Saved data entries
————————
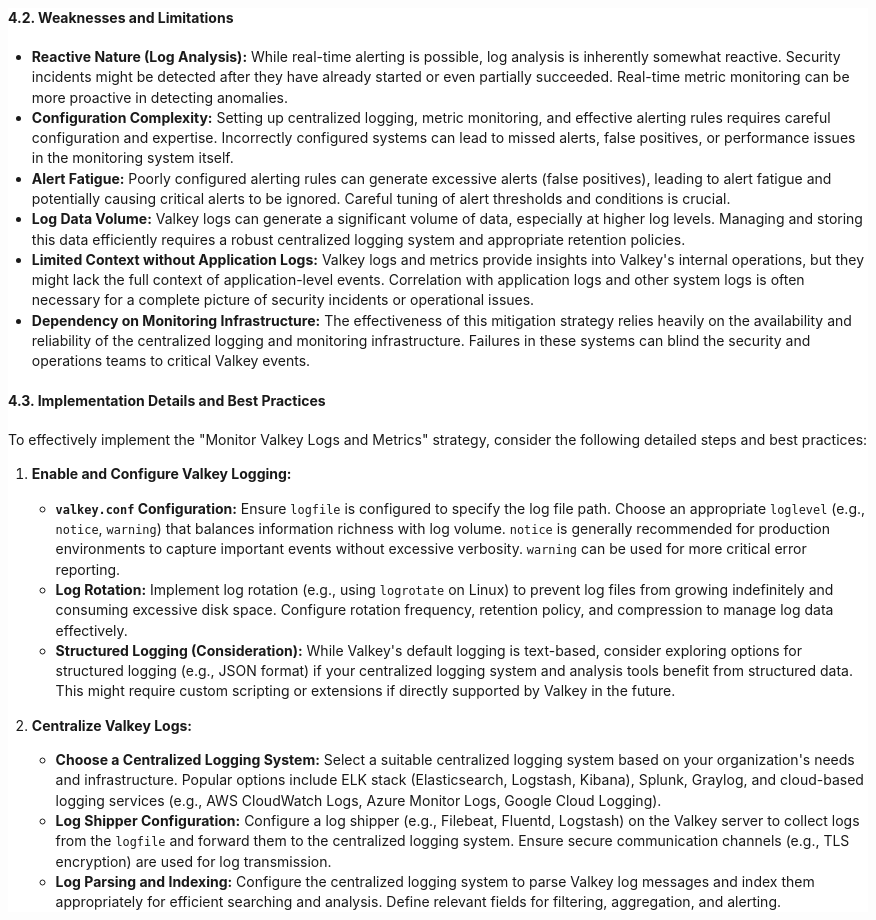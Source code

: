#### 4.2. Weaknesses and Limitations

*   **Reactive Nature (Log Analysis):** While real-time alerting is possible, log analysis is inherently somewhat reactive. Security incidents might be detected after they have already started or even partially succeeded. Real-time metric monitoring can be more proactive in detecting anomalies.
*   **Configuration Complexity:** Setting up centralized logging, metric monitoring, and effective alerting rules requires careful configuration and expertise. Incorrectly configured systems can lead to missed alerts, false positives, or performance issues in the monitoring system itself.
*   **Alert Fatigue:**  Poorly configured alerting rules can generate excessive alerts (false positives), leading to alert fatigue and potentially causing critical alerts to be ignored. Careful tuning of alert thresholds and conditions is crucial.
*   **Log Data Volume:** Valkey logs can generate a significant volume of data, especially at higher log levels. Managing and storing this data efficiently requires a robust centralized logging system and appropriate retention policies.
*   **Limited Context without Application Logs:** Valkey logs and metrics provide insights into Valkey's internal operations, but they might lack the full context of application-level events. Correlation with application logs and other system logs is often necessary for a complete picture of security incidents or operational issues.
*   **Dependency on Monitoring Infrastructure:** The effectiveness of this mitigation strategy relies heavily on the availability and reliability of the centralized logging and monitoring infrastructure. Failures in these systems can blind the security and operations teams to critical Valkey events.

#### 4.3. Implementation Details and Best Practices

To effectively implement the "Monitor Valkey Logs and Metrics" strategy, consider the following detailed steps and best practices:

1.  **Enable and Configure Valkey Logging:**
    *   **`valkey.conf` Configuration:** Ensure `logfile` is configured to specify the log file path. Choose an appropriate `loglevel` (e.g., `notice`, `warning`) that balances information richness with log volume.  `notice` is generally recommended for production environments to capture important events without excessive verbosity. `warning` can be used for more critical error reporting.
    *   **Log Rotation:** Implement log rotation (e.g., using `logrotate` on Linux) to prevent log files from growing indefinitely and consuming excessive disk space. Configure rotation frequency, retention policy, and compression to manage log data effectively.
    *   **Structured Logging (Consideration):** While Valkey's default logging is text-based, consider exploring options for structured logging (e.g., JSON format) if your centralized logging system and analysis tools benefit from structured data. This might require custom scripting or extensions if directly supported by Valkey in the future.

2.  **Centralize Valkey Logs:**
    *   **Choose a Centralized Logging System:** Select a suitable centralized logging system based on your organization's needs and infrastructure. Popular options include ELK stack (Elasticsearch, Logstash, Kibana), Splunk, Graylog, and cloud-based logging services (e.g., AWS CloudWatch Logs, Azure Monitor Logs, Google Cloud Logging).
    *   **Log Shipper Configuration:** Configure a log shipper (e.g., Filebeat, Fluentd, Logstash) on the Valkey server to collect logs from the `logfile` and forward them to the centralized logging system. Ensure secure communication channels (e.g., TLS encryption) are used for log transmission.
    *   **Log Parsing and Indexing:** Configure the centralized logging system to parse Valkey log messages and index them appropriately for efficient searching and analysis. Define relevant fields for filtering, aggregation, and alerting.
————————
Set down word for word the lines from the first entry through the line with "in detecting anomalies.", both included, omitting pictures.

Response to the task:
Source code

:#### 4.2. Weaknesses and Limitations

*   **Reactive Nature (Log Analysis):** While real-time alerting is possible, log analysis is inherently somewhat reactive. Security incidents might be detected after they have already started or even partially succeeded. Real-time metric monitoring can be more proactive in detecting anomalies.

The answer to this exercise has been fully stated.